# Problem to solve:
Among the entries below, find the lines that hold the word "toward" and report them.

Data entries

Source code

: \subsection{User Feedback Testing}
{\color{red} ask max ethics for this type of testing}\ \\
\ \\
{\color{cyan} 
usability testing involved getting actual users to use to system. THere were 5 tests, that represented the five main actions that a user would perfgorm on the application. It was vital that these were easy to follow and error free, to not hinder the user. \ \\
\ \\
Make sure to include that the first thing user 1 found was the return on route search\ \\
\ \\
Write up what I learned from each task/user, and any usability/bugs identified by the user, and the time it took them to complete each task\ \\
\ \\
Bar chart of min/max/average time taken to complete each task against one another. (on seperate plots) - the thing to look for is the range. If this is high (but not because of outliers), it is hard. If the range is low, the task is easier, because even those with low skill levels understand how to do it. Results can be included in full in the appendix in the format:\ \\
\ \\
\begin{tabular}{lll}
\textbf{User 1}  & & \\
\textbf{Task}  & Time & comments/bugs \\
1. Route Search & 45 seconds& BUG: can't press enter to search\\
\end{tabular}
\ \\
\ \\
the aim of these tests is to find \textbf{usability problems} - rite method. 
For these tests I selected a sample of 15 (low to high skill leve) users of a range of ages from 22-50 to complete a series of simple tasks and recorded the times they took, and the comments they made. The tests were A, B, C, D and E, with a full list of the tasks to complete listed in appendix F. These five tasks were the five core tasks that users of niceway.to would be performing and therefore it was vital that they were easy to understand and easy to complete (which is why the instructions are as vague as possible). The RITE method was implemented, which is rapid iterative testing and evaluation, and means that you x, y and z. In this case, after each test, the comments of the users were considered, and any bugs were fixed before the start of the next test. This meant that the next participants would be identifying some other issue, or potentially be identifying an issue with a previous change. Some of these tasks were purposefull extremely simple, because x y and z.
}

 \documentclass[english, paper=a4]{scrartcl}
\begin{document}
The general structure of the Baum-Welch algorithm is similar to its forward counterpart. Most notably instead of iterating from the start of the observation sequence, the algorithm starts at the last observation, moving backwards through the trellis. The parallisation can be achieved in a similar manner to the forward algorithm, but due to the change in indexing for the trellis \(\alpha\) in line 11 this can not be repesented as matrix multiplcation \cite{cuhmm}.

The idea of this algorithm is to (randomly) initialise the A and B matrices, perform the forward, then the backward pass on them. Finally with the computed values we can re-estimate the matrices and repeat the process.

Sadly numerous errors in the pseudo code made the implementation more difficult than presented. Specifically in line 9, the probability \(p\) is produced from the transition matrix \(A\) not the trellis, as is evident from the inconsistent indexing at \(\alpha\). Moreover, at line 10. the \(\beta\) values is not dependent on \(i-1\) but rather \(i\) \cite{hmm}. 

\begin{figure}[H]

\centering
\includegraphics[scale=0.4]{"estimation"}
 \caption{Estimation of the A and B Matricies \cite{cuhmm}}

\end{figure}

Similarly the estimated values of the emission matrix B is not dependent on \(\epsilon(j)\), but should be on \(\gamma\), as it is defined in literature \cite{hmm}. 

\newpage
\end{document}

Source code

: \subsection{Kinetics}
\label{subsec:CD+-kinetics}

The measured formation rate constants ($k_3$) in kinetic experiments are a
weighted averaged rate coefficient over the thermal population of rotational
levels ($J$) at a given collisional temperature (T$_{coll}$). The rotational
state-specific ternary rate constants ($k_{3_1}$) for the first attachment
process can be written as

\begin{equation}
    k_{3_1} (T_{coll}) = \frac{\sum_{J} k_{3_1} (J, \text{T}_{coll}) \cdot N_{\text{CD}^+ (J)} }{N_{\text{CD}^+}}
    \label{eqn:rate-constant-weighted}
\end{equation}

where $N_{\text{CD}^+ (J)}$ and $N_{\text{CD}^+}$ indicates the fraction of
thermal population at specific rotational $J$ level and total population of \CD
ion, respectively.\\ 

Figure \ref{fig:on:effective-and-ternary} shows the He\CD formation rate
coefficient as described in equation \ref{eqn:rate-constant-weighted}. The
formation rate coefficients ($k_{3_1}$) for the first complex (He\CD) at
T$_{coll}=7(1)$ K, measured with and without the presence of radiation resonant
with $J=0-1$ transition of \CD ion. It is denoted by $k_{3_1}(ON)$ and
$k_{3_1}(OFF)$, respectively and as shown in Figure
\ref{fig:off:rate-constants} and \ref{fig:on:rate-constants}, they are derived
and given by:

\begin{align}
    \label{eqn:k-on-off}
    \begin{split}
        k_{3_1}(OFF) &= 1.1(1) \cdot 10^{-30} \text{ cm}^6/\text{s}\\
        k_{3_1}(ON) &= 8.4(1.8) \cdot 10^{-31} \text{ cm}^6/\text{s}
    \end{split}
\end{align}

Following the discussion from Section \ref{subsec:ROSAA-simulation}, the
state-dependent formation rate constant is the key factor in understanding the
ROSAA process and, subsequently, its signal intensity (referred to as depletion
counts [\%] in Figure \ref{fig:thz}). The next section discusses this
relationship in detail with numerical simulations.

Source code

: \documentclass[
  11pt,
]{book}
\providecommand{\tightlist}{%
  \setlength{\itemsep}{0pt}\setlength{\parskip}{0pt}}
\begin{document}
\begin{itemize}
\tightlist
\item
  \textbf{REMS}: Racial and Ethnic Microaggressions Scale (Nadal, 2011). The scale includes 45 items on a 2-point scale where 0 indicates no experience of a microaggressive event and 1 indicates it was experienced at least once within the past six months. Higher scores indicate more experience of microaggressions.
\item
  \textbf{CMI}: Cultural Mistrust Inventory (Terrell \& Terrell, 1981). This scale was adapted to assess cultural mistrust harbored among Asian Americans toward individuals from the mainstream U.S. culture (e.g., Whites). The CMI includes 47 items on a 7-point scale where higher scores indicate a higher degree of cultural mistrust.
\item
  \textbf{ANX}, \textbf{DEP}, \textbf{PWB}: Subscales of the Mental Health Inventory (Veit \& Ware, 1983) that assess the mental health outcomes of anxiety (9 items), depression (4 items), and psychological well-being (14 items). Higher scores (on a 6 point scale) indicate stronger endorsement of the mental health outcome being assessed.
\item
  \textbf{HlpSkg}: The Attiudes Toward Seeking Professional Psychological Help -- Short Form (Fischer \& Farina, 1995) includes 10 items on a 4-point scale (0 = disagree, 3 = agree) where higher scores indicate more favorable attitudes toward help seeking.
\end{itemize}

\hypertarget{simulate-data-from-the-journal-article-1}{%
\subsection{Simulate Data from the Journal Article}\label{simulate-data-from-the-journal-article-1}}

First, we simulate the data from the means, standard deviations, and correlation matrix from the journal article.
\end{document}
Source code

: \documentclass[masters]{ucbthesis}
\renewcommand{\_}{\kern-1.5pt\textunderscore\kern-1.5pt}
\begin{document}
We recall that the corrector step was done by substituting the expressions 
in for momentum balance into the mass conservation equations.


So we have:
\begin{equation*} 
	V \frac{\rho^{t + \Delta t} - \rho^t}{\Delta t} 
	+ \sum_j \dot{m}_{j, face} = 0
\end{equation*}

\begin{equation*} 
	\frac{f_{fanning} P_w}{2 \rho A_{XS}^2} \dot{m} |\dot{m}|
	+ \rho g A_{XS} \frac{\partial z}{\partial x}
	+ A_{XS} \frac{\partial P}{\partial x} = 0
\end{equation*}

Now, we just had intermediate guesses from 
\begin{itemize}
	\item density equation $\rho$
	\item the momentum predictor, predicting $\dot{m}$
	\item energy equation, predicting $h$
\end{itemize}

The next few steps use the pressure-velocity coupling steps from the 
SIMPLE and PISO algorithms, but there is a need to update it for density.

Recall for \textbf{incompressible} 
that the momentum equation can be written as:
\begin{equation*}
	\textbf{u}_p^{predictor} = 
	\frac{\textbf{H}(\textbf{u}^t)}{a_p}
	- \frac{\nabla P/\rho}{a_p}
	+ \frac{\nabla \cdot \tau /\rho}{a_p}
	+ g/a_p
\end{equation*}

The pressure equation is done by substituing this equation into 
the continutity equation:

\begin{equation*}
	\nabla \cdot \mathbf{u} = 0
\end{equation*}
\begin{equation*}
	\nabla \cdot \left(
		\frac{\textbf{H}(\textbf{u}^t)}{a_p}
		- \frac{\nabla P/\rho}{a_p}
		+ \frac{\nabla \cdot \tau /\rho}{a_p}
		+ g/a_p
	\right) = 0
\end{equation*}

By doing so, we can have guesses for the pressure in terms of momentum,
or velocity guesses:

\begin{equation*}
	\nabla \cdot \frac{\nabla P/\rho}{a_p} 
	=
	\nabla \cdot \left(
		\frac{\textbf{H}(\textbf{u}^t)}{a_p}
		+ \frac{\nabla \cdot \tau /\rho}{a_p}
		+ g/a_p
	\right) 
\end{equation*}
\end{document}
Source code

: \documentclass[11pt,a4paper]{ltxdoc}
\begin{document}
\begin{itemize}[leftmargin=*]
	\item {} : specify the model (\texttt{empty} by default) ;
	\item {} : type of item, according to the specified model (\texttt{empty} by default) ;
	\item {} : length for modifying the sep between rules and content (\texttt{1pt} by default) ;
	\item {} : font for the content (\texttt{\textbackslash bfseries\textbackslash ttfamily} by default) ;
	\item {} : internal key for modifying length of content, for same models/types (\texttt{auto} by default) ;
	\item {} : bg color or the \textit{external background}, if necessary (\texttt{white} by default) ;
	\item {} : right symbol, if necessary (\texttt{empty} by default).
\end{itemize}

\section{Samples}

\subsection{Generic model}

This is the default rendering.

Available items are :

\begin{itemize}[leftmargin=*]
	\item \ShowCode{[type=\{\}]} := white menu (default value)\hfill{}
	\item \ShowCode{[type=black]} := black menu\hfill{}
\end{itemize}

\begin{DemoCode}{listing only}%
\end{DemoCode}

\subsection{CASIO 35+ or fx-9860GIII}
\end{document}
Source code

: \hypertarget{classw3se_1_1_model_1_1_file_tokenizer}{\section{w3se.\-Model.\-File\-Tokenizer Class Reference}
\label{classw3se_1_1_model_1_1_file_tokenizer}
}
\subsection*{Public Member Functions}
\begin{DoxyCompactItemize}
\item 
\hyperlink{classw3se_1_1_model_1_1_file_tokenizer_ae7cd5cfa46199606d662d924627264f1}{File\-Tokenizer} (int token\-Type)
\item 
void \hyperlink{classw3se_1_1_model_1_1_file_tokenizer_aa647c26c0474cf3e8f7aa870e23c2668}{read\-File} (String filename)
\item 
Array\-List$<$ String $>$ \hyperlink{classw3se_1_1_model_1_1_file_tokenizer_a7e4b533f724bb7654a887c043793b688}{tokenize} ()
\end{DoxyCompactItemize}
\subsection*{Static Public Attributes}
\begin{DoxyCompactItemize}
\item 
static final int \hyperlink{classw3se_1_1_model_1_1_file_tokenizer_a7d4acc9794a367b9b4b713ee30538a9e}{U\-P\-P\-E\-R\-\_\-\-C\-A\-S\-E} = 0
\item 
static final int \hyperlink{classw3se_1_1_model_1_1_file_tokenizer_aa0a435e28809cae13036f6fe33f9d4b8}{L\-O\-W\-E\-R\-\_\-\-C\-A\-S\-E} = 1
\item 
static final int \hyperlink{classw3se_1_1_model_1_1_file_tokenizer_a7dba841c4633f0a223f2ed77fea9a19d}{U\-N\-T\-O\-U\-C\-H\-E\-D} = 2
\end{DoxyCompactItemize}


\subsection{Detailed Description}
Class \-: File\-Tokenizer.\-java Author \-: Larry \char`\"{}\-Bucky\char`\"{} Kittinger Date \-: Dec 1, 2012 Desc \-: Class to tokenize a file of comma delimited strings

# Result:
  \textbf{CMI}: Cultural Mistrust Inventory (Terrell \& Terrell, 1981). This scale was adapted to assess cultural mistrust harbored among Asian Americans toward individuals from the mainstream U.S. culture (e.g., Whites). The CMI includes 47 items on a 7-point scale where higher scores indicate a higher degree of cultural mistrust.
  \textbf{HlpSkg}: The Attiudes Toward Seeking Professional Psychological Help -- Short Form (Fischer \& Farina, 1995) includes 10 items on a 4-point scale (0 = disagree, 3 = agree) where higher scores indicate more favorable attitudes toward help seeking.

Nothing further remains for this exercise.